Efficient removal of uranium from aqueous solution by zero-valent iron nanoparticle and its graphene composite

Zero-valent iron nanoparticle (ZVI-np) and its graphene composites were prepared and applied in the removal of uranium under anoxic conditions. It was found that solutions containing 24ppm U(VI) could be completely cleaned up by ZVI-nps, regardless of the presence of NaHCO₃, humic acid, mimic groundwater constituents or the change of solution pH from 5 to 9, manifesting the promising potential of this reactive material in permeable reactive barrier (PRB) to remediate uranium-contaminated groundwater.
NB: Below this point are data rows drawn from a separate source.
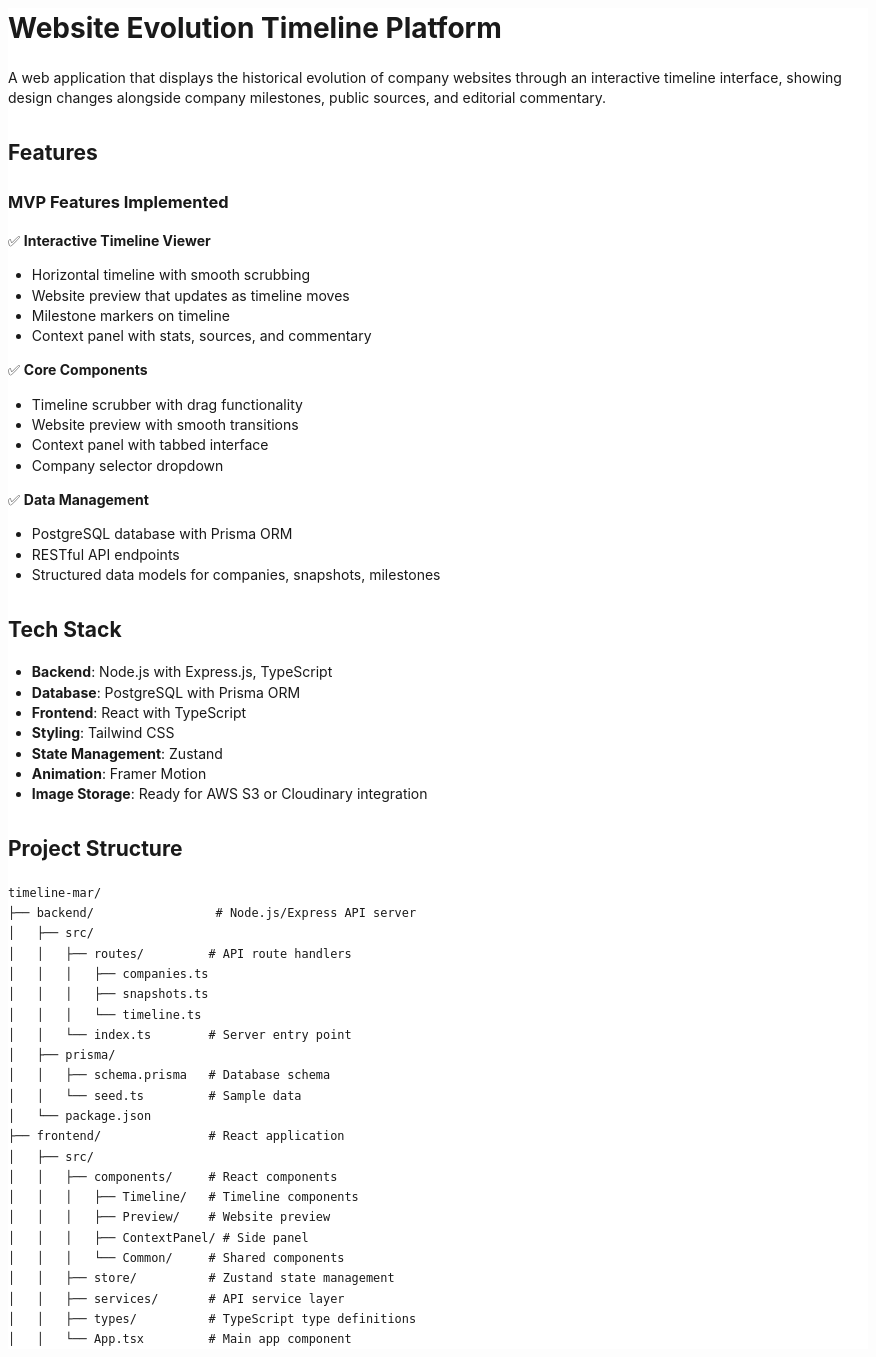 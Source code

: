 # Website Evolution Timeline Platform

A web application that displays the historical evolution of company websites through an interactive timeline interface, showing design changes alongside company milestones, public sources, and editorial commentary.

## Features

### MVP Features Implemented
✅ **Interactive Timeline Viewer**
- Horizontal timeline with smooth scrubbing
- Website preview that updates as timeline moves
- Milestone markers on timeline
- Context panel with stats, sources, and commentary

✅ **Core Components**
- Timeline scrubber with drag functionality
- Website preview with smooth transitions
- Context panel with tabbed interface
- Company selector dropdown

✅ **Data Management**
- PostgreSQL database with Prisma ORM
- RESTful API endpoints
- Structured data models for companies, snapshots, milestones

## Tech Stack

- **Backend**: Node.js with Express.js, TypeScript
- **Database**: PostgreSQL with Prisma ORM
- **Frontend**: React with TypeScript
- **Styling**: Tailwind CSS
- **State Management**: Zustand
- **Animation**: Framer Motion
- **Image Storage**: Ready for AWS S3 or Cloudinary integration

## Project Structure

```
timeline-mar/
├── backend/                 # Node.js/Express API server
│   ├── src/
│   │   ├── routes/         # API route handlers
│   │   │   ├── companies.ts
│   │   │   ├── snapshots.ts
│   │   │   └── timeline.ts
│   │   └── index.ts        # Server entry point
│   ├── prisma/
│   │   ├── schema.prisma   # Database schema
│   │   └── seed.ts         # Sample data
│   └── package.json
├── frontend/               # React application
│   ├── src/
│   │   ├── components/     # React components
│   │   │   ├── Timeline/   # Timeline components
│   │   │   ├── Preview/    # Website preview
│   │   │   ├── ContextPanel/ # Side panel
│   │   │   └── Common/     # Shared components
│   │   ├── store/          # Zustand state management
│   │   ├── services/       # API service layer
│   │   ├── types/          # TypeScript type definitions
│   │   └── App.tsx         # Main app component
``` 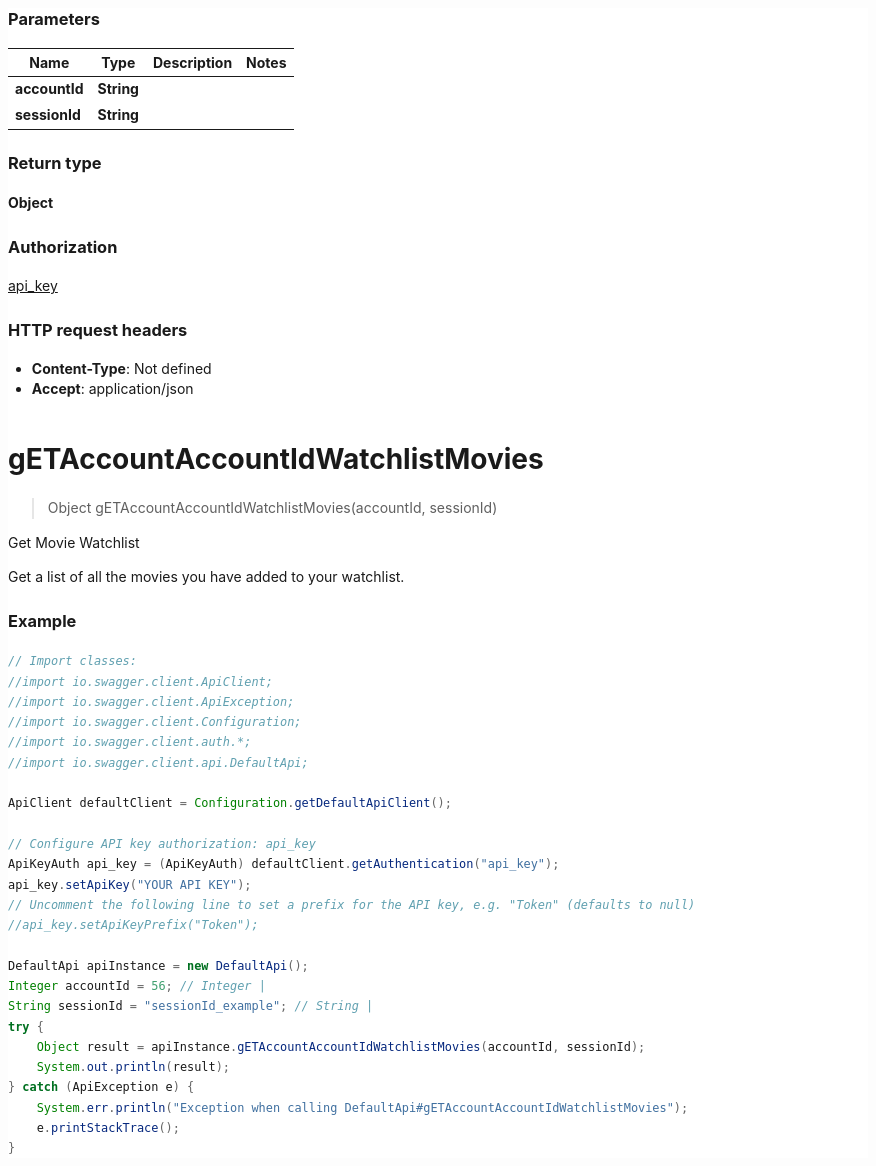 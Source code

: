 ### Parameters

Name | Type | Description  | Notes
------------- | ------------- | ------------- | -------------
 **accountId** | **String**|  |
 **sessionId** | **String**|  |

### Return type

**Object**

### Authorization

[api_key](../README.md#api_key)

### HTTP request headers

 - **Content-Type**: Not defined
 - **Accept**: application/json

<a name="gETAccountAccountIdWatchlistMovies"></a>
# **gETAccountAccountIdWatchlistMovies**
> Object gETAccountAccountIdWatchlistMovies(accountId, sessionId)

Get Movie Watchlist

Get a list of all the movies you have added to your watchlist.

### Example
```java
// Import classes:
//import io.swagger.client.ApiClient;
//import io.swagger.client.ApiException;
//import io.swagger.client.Configuration;
//import io.swagger.client.auth.*;
//import io.swagger.client.api.DefaultApi;

ApiClient defaultClient = Configuration.getDefaultApiClient();

// Configure API key authorization: api_key
ApiKeyAuth api_key = (ApiKeyAuth) defaultClient.getAuthentication("api_key");
api_key.setApiKey("YOUR API KEY");
// Uncomment the following line to set a prefix for the API key, e.g. "Token" (defaults to null)
//api_key.setApiKeyPrefix("Token");

DefaultApi apiInstance = new DefaultApi();
Integer accountId = 56; // Integer | 
String sessionId = "sessionId_example"; // String | 
try {
    Object result = apiInstance.gETAccountAccountIdWatchlistMovies(accountId, sessionId);
    System.out.println(result);
} catch (ApiException e) {
    System.err.println("Exception when calling DefaultApi#gETAccountAccountIdWatchlistMovies");
    e.printStackTrace();
}
```
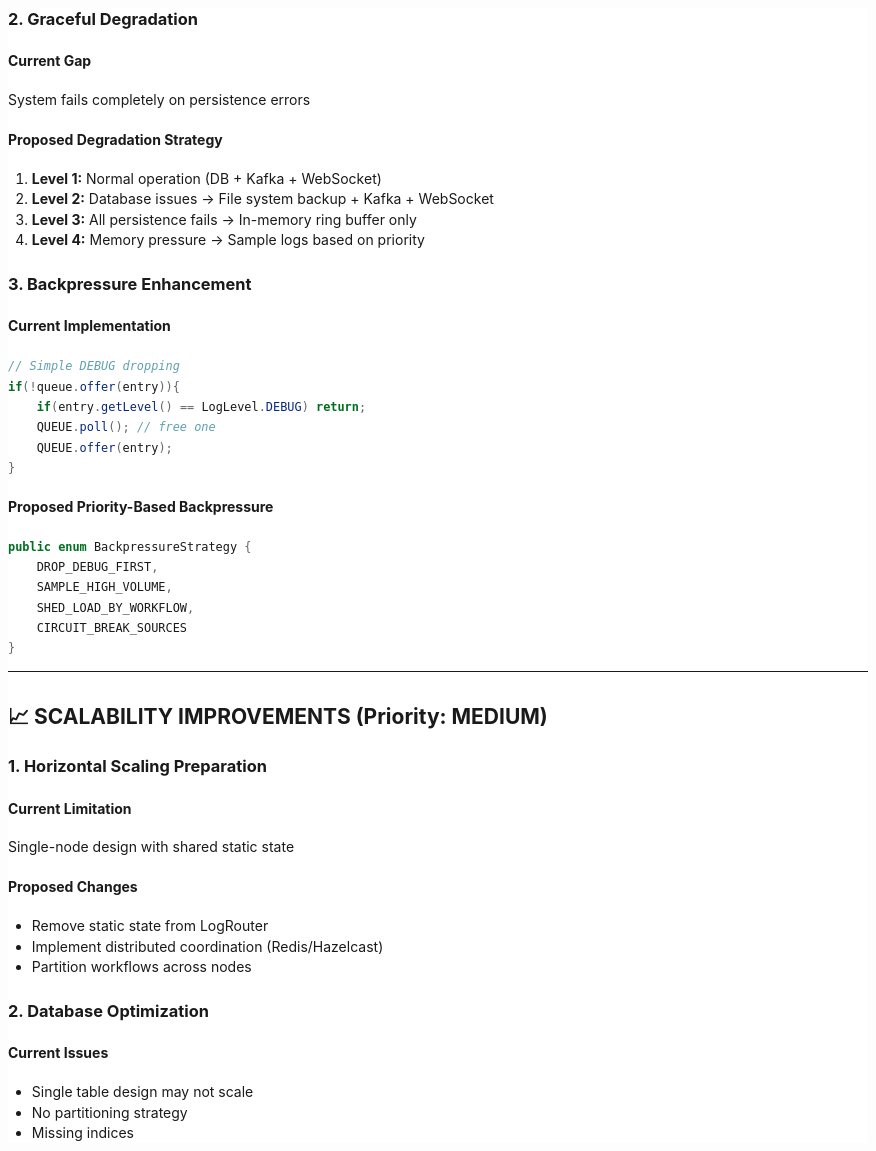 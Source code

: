 ### 2. Graceful Degradation

#### Current Gap
System fails completely on persistence errors

#### Proposed Degradation Strategy
1. **Level 1:** Normal operation (DB + Kafka + WebSocket)
2. **Level 2:** Database issues → File system backup + Kafka + WebSocket  
3. **Level 3:** All persistence fails → In-memory ring buffer only
4. **Level 4:** Memory pressure → Sample logs based on priority

### 3. Backpressure Enhancement

#### Current Implementation
```java
// Simple DEBUG dropping
if(!queue.offer(entry)){
    if(entry.getLevel() == LogLevel.DEBUG) return;
    QUEUE.poll(); // free one
    QUEUE.offer(entry);
}
```

#### Proposed Priority-Based Backpressure
```java
public enum BackpressureStrategy {
    DROP_DEBUG_FIRST,
    SAMPLE_HIGH_VOLUME,
    SHED_LOAD_BY_WORKFLOW,
    CIRCUIT_BREAK_SOURCES
}
```

---

## 📈 SCALABILITY IMPROVEMENTS (Priority: MEDIUM)

### 1. Horizontal Scaling Preparation

#### Current Limitation
Single-node design with shared static state

#### Proposed Changes
- Remove static state from LogRouter
- Implement distributed coordination (Redis/Hazelcast)
- Partition workflows across nodes

### 2. Database Optimization

#### Current Issues
- Single table design may not scale
- No partitioning strategy
- Missing indices
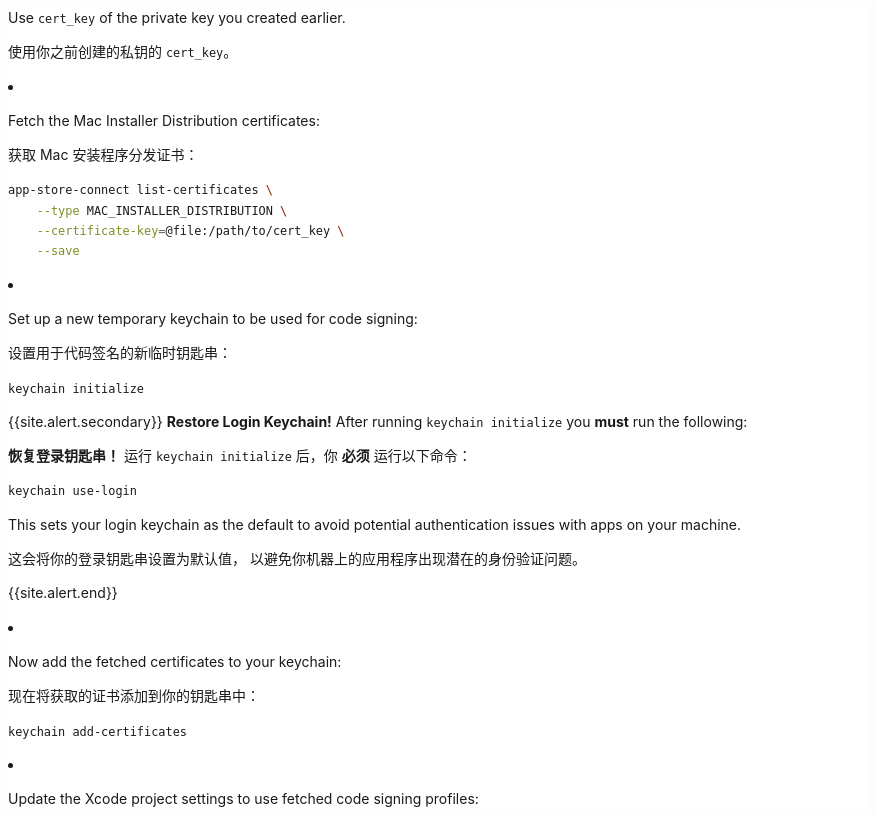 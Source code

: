 Use `cert_key` of the private key you created earlier.

使用你之前创建的私钥的 `cert_key`。

</li>
<li markdown="1">

Fetch the Mac Installer Distribution certificates:

获取 Mac 安装程序分发证书：

```bash
app-store-connect list-certificates \
    --type MAC_INSTALLER_DISTRIBUTION \
    --certificate-key=@file:/path/to/cert_key \
    --save
```

</li>
<li markdown="1">

Set up a new temporary keychain to be used for code signing:

设置用于代码签名的新临时钥匙串：

```bash
keychain initialize
```

{{site.alert.secondary}}
  **Restore Login Keychain!**
  After running `keychain initialize` you **must** run the following:<br>

  **恢复登录钥匙串！**
   运行 `keychain initialize` 后，你 **必须** 运行以下命令：<br>

  `keychain use-login`

  This sets your login keychain as the default to avoid potential
  authentication issues with apps on your machine.

  这会将你的登录钥匙串设置为默认值，
  以避免你机器上的应用程序出现潜在的身份验证问题。

{{site.alert.end}}

</li>
<li markdown="1">

Now add the fetched certificates to your keychain:

现在将获取的证书添加到你的钥匙串中：

```bash
keychain add-certificates
```

</li>
<li markdown="1">

Update the Xcode project settings to use fetched code signing profiles:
In the measurement of maximum sorption capacity, removal efficiency of uranium kept at 100% until C₀(U)=643ppm, and the saturation sorption of 8173mgU/g ZVI-nps was achieved at C₀(U)=714ppm. In addition, reaction mechanisms were clarified based on the results of SEM, XRD, XANES, and chemical leaching in (NH₄)₂CO₃ solution. Partially reductive precipitation of U(VI) as U₃O₇ was prevalent when sufficient iron was available; nevertheless, hydrolysis precipitation of U(VI) on surface would be predominant as iron got insufficient, characterized by releases of Fe²⁺ ions. The dissolution of Fe⁰ cores was assigned to be the driving force of continuous formation of U(VI) (hydr)oxide. The incorporation of graphene supporting matrix was found to facilitate faster removal rate and higher U(VI) reduction ratio, thus benefitting the long-term immobilization of uranium in geochemical environment.